▸ **Work instructions**
Without the images, output each record below as it stands.

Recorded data
○ ○ ○
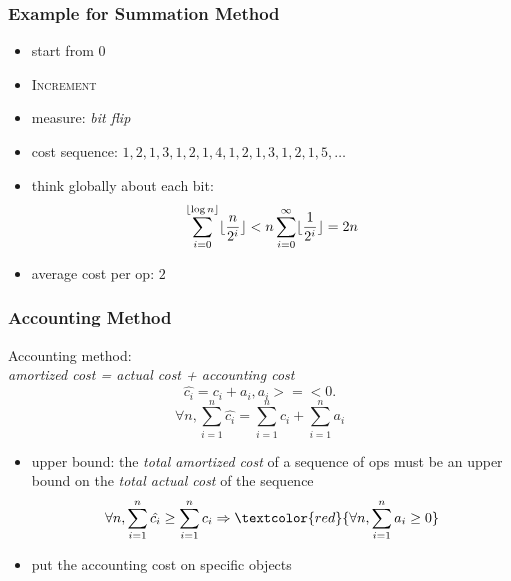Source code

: \documentclass{beamer}
\DeclarePairedDelimiter\floor{\lfloor}{\rfloor}
\begin{document}
\begin{frame}
  \frametitle{Example for Summation Method}
  
  \begin{example}
    \begin{itemize}
      \item start from 0
	  \item \textsc{Increment}
	  \item measure: \emph{bit flip}
      \item cost sequence: $1,2,1,3,1,2,1,4,1,2,1,3,1,2,1,5,\ldots$
      \item think globally about each bit: 
        \[
          \sum_{i=0}^{\floor{\log n}} \floor{\frac{n}{2^i}} < n
          \sum_{i=0}^{\infty} \floor{\frac{1}{2^i}} = 2n
        \]
      \item average cost per op: $2$ 
    \end{itemize}
  \end{example}
\end{frame}

\begin{frame}
  \frametitle{Accounting Method}
  
  Accounting method: \\ 
  \emph{amortized cost = actual cost + accounting cost}
  \[
    \hat{c_i} = c_i + a_i, a_i >=< 0. 
  \]
  \[ 
    \forall n, \sum_{i=1}^{n} \hat{c_i} = \sum_{i=1}^{n} c_i + \sum_{i=1}^{n}
    a_i
  \]
  \begin{itemize}
    \item upper bound: the \emph{total amortized cost} of a sequence of ops must
    be an upper bound on the \emph{total actual cost} of the sequence
        \[ \forall n, \sum_{i=1}^{n} \hat{c_i} \geq \sum_{i=1}^{n} c_i
          \Rightarrow \textcolor{red}{\forall n, \sum_{i=1}^{n} a_i \geq 0} 
        \]
	\item put the accounting cost on specific objects 
  \end{itemize}
\end{frame}
\end{document}
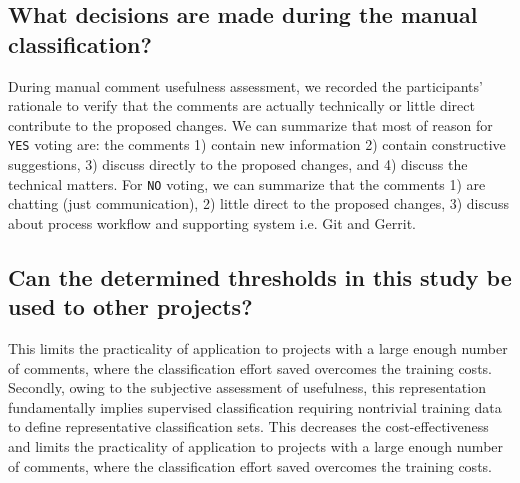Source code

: \subsection{What decisions are made during the manual classification?}
During manual comment usefulness assessment, we recorded the participants' rationale to verify that the comments are actually technically or little direct contribute to the proposed changes. We can summarize that most of reason for \texttt{YES} voting are: the comments 1) contain new information 2) contain constructive suggestions, 3) discuss directly to the proposed changes, and 4) discuss the technical matters. For \texttt{NO} voting, we can summarize that the comments 1) are chatting (just communication), 2) little direct to the proposed changes, 3) discuss about process workflow and supporting system i.e. Git and Gerrit.
%
%
%

\subsection{Can the determined thresholds in this study be used to other projects?} 
This limits the practicality of application to projects with a large enough number of comments, where the classification effort saved overcomes the training costs.
Secondly, owing to the subjective assessment of usefulness, this representation fundamentally implies supervised classification requiring nontrivial training data to define representative classification sets. This decreases the cost-effectiveness and limits the practicality of application to projects with a large enough number of comments, where the classification effort saved overcomes the training costs.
○ ○ ○
▸ **Answer**
Source code

: \documentclass{beamer}
\DeclarePairedDelimiter\floor{\lfloor}{\rfloor}
\begin{document}
\begin{frame}
  \frametitle{Example for Summation Method}
  
  \begin{example}
    \begin{itemize}
      \item start from 0
	  \item \textsc{Increment}
	  \item measure: \emph{bit flip}
      \item cost sequence: $1,2,1,3,1,2,1,4,1,2,1,3,1,2,1,5,\ldots$
      \item think globally about each bit: 
        \[
          \sum_{i=0}^{\floor{\log n}} \floor{\frac{n}{2^i}} < n
          \sum_{i=0}^{\infty} \floor{\frac{1}{2^i}} = 2n
        \]
      \item average cost per op: $2$ 
    \end{itemize}
  \end{example}
\end{frame}

\begin{frame}
  \frametitle{Accounting Method}
  
  Accounting method: \\ 
  \emph{amortized cost = actual cost + accounting cost}
  \[
    \hat{c_i} = c_i + a_i, a_i >=< 0. 
  \]
  \[ 
    \forall n, \sum_{i=1}^{n} \hat{c_i} = \sum_{i=1}^{n} c_i + \sum_{i=1}^{n}
    a_i
  \]
  \begin{itemize}
    \item upper bound: the \emph{total amortized cost} of a sequence of ops must
    be an upper bound on the \emph{total actual cost} of the sequence
        \[ \forall n, \sum_{i=1}^{n} \hat{c_i} \geq \sum_{i=1}^{n} c_i
          \Rightarrow \textcolor{red}{\forall n, \sum_{i=1}^{n} a_i \geq 0} 
        \]
	\item put the accounting cost on specific objects 
  \end{itemize}
\end{frame}
\end{document}
Source code

: \subsection{What decisions are made during the manual classification?}
During manual comment usefulness assessment, we recorded the participants' rationale to verify that the comments are actually technically or little direct contribute to the proposed changes. We can summarize that most of reason for \texttt{YES} voting are: the comments 1) contain new information 2) contain constructive suggestions, 3) discuss directly to the proposed changes, and 4) discuss the technical matters. For \texttt{NO} voting, we can summarize that the comments 1) are chatting (just communication), 2) little direct to the proposed changes, 3) discuss about process workflow and supporting system i.e. Git and Gerrit.
%
%
%

\subsection{Can the determined thresholds in this study be used to other projects?} 
This limits the practicality of application to projects with a large enough number of comments, where the classification effort saved overcomes the training costs.
Secondly, owing to the subjective assessment of usefulness, this representation fundamentally implies supervised classification requiring nontrivial training data to define representative classification sets. This decreases the cost-effectiveness and limits the practicality of application to projects with a large enough number of comments, where the classification effort saved overcomes the training costs.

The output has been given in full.